■ DATA FOR PROCESSING ■
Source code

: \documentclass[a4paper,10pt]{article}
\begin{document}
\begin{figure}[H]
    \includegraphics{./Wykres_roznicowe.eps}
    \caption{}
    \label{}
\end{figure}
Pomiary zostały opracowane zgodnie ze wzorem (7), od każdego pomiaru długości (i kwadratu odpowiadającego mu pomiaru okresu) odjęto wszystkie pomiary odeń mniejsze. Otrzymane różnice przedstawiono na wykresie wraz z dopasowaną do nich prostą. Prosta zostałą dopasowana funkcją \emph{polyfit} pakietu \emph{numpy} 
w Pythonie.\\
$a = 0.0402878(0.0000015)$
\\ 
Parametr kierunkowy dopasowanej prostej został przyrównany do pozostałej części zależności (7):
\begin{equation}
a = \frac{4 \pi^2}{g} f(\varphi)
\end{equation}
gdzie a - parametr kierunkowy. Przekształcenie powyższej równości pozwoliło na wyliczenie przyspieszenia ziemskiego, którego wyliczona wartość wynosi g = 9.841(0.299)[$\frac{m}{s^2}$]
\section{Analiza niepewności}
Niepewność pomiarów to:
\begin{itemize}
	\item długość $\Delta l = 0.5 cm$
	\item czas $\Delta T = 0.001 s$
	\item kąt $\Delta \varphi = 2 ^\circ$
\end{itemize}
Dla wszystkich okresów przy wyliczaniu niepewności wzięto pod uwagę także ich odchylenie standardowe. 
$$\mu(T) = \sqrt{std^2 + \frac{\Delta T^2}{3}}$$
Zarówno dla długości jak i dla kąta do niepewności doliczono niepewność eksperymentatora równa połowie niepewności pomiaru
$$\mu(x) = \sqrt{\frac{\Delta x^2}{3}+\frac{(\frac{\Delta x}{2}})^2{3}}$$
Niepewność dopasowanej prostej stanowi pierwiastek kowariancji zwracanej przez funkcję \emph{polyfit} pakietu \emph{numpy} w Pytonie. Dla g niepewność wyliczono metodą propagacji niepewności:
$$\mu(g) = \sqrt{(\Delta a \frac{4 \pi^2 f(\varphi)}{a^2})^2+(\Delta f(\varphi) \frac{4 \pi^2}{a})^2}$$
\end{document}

■ PROMPT ■
Exact retyping of every entry is required.

■ YOUR SOLUTION ■
Source code

: \documentclass[a4paper,10pt]{article}
\begin{document}
\begin{figure}[H]
    \includegraphics{./Wykres_roznicowe.eps}
    \caption{}
    \label{}
\end{figure}
Pomiary zostały opracowane zgodnie ze wzorem (7), od każdego pomiaru długości (i kwadratu odpowiadającego mu pomiaru okresu) odjęto wszystkie pomiary odeń mniejsze. Otrzymane różnice przedstawiono na wykresie wraz z dopasowaną do nich prostą. Prosta zostałą dopasowana funkcją \emph{polyfit} pakietu \emph{numpy} 
w Pythonie.\\
$a = 0.0402878(0.0000015)$
\\ 
Parametr kierunkowy dopasowanej prostej został przyrównany do pozostałej części zależności (7):
\begin{equation}
a = \frac{4 \pi^2}{g} f(\varphi)
\end{equation}
gdzie a - parametr kierunkowy. Przekształcenie powyższej równości pozwoliło na wyliczenie przyspieszenia ziemskiego, którego wyliczona wartość wynosi g = 9.841(0.299)[$\frac{m}{s^2}$]
\section{Analiza niepewności}
Niepewność pomiarów to:
\begin{itemize}
	\item długość $\Delta l = 0.5 cm$
	\item czas $\Delta T = 0.001 s$
	\item kąt $\Delta \varphi = 2 ^\circ$
\end{itemize}
Dla wszystkich okresów przy wyliczaniu niepewności wzięto pod uwagę także ich odchylenie standardowe. 
$$\mu(T) = \sqrt{std^2 + \frac{\Delta T^2}{3}}$$
Zarówno dla długości jak i dla kąta do niepewności doliczono niepewność eksperymentatora równa połowie niepewności pomiaru
$$\mu(x) = \sqrt{\frac{\Delta x^2}{3}+\frac{(\frac{\Delta x}{2}})^2{3}}$$
Niepewność dopasowanej prostej stanowi pierwiastek kowariancji zwracanej przez funkcję \emph{polyfit} pakietu \emph{numpy} w Pytonie. Dla g niepewność wyliczono metodą propagacji niepewności:
$$\mu(g) = \sqrt{(\Delta a \frac{4 \pi^2 f(\varphi)}{a^2})^2+(\Delta f(\varphi) \frac{4 \pi^2}{a})^2}$$
\end{document}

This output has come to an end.